Final Patient Consent for Treatment
I have had the nature of the procedure and/or treatment, the benefits of treatment, the risks of treatment, the side effects, the alternative therapies for my medical condition or symptoms I am seeking treatment for, and the chances of treatment success explained to me. I have had all my questions and concerns answered to my satisfaction.

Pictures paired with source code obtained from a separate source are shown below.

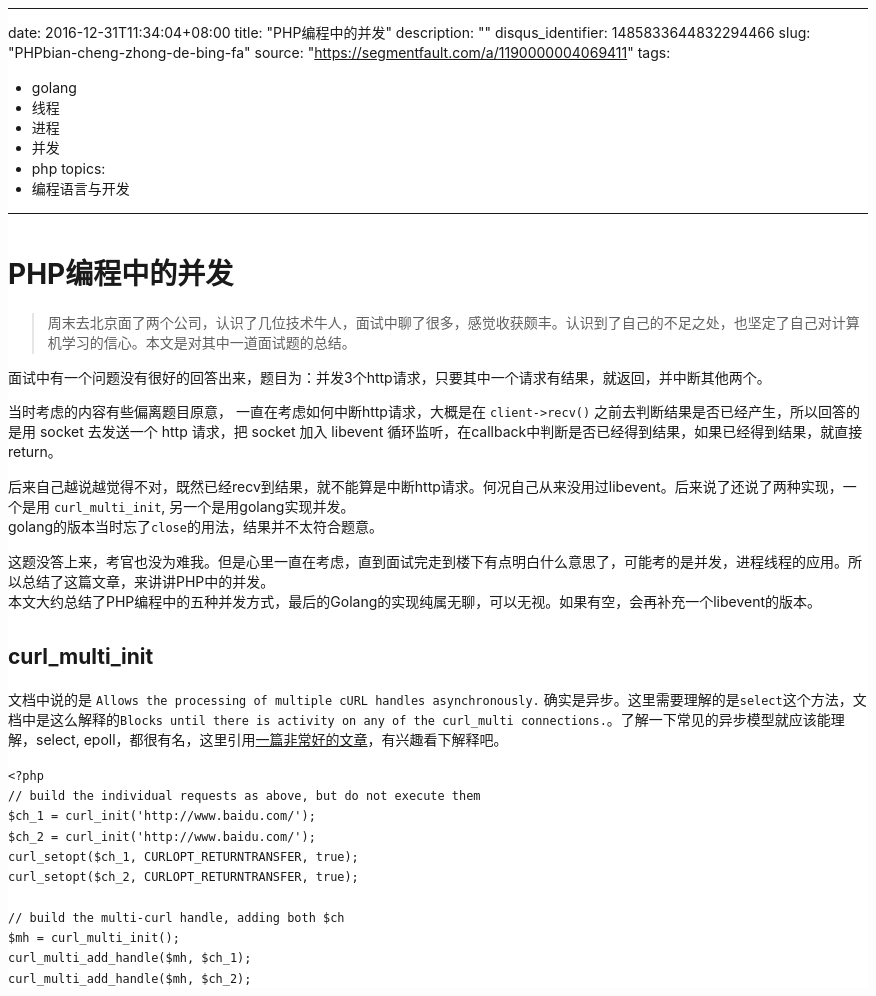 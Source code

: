 
---
date: 2016-12-31T11:34:04+08:00
title: "PHP编程中的并发"
description: ""
disqus_identifier: 1485833644832294466
slug: "PHPbian-cheng-zhong-de-bing-fa"
source: "https://segmentfault.com/a/1190000004069411"
tags: 
- golang 
- 线程 
- 进程 
- 并发 
- php 
topics:
- 编程语言与开发
---

PHP编程中的并发
===============

> 周末去北京面了两个公司，认识了几位技术牛人，面试中聊了很多，感觉收获颇丰。认识到了自己的不足之处，也坚定了自己对计算机学习的信心。本文是对其中一道面试题的总结。

面试中有一个问题没有很好的回答出来，题目为：并发3个http请求，只要其中一个请求有结果，就返回，并中断其他两个。

当时考虑的内容有些偏离题目原意， 一直在考虑如何中断http请求，大概是在
`client->recv()` 之前去判断结果是否已经产生，所以回答的是用 socket
去发送一个 http 请求，把 socket 加入 libevent
循环监听，在callback中判断是否已经得到结果，如果已经得到结果，就直接
return。

后来自己越说越觉得不对，既然已经recv到结果，就不能算是中断http请求。何况自己从来没用过libevent。后来说了还说了两种实现，一个是用
`curl_multi_init`, 另一个是用golang实现并发。\
golang的版本当时忘了`close`的用法，结果并不太符合题意。

这题没答上来，考官也没为难我。但是心里一直在考虑，直到面试完走到楼下有点明白什么意思了，可能考的是并发，进程线程的应用。所以总结了这篇文章，来讲讲PHP中的并发。\
本文大约总结了PHP编程中的五种并发方式，最后的Golang的实现纯属无聊，可以无视。如果有空，会再补充一个libevent的版本。

curl\_multi\_init
-----------------

文档中说的是
`Allows the processing of multiple cURL handles asynchronously.`
确实是异步。这里需要理解的是`select`这个方法，文档中是这么解释的`Blocks until there is activity on any of the curl_multi connections.`。了解一下常见的异步模型就应该能理解，select,
epoll，都很有名，这里引用[一篇非常好的文章](http://segmentfault.com/a/1190000003063859)，有兴趣看下解释吧。

    <?php
    // build the individual requests as above, but do not execute them
    $ch_1 = curl_init('http://www.baidu.com/');
    $ch_2 = curl_init('http://www.baidu.com/');
    curl_setopt($ch_1, CURLOPT_RETURNTRANSFER, true);
    curl_setopt($ch_2, CURLOPT_RETURNTRANSFER, true);

    // build the multi-curl handle, adding both $ch
    $mh = curl_multi_init();
    curl_multi_add_handle($mh, $ch_1);
    curl_multi_add_handle($mh, $ch_2);
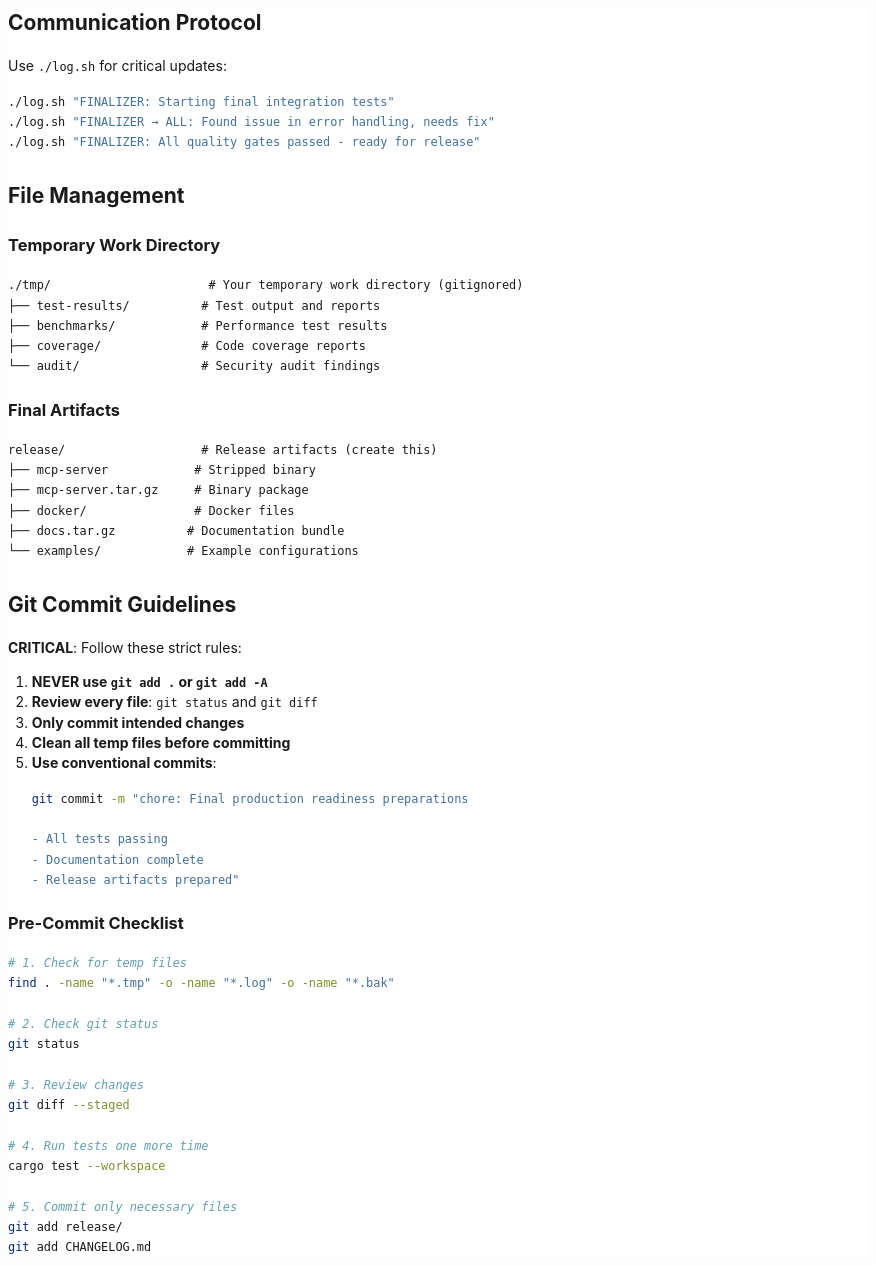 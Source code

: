 ## Communication Protocol

Use `./log.sh` for critical updates:
```bash
./log.sh "FINALIZER: Starting final integration tests"
./log.sh "FINALIZER → ALL: Found issue in error handling, needs fix"
./log.sh "FINALIZER: All quality gates passed - ready for release"
```

## File Management

### Temporary Work Directory
```
./tmp/                      # Your temporary work directory (gitignored)
├── test-results/          # Test output and reports
├── benchmarks/            # Performance test results
├── coverage/              # Code coverage reports
└── audit/                 # Security audit findings
```

### Final Artifacts
```
release/                   # Release artifacts (create this)
├── mcp-server            # Stripped binary
├── mcp-server.tar.gz     # Binary package
├── docker/               # Docker files
├── docs.tar.gz          # Documentation bundle
└── examples/            # Example configurations
```

## Git Commit Guidelines

**CRITICAL**: Follow these strict rules:

1. **NEVER use `git add .` or `git add -A`**
2. **Review every file**: `git status` and `git diff`
3. **Only commit intended changes**
4. **Clean all temp files before committing**
5. **Use conventional commits**:
   ```bash
   git commit -m "chore: Final production readiness preparations

   - All tests passing
   - Documentation complete
   - Release artifacts prepared"
   ```

### Pre-Commit Checklist
```bash
# 1. Check for temp files
find . -name "*.tmp" -o -name "*.log" -o -name "*.bak"

# 2. Check git status
git status

# 3. Review changes
git diff --staged

# 4. Run tests one more time
cargo test --workspace

# 5. Commit only necessary files
git add release/
git add CHANGELOG.md
```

I acknowledge that I have been given sufficient information about IV hydration/vitamin/mineral/nutrient infusion and injection therapy and all its associated risks and benefits upon which to make an informed decision about treatment.
I acknowledge that there are no guarantees regarding the results of treatment and its effect on my presenting condition.
I give my consent for the use of emergency intervention if required during treatment.
I certify that I am of sound mind and body to make medical decisions and to consent for treatment.
I certify I will continue to remain under the care a licensed and qualified primary care provider and/or mental health provider as IV infusion and injection therapy is considered an adjunctive and non-medically necessary treatment option, not a complete one.
I release Rachel Langley, AGNP at H2O2U Mobile IV Hydration Service, LLC and all the medical staff from all liabilities for any complications or damages associated with IV infusion and injection therapy.
I have read this consent and fully understand the information within it and I voluntarily authorize and consent to the treatment options, including but not limited to IV infusion therapy, provided to me at H2O2U Mobile IV Hydration Service, LLC.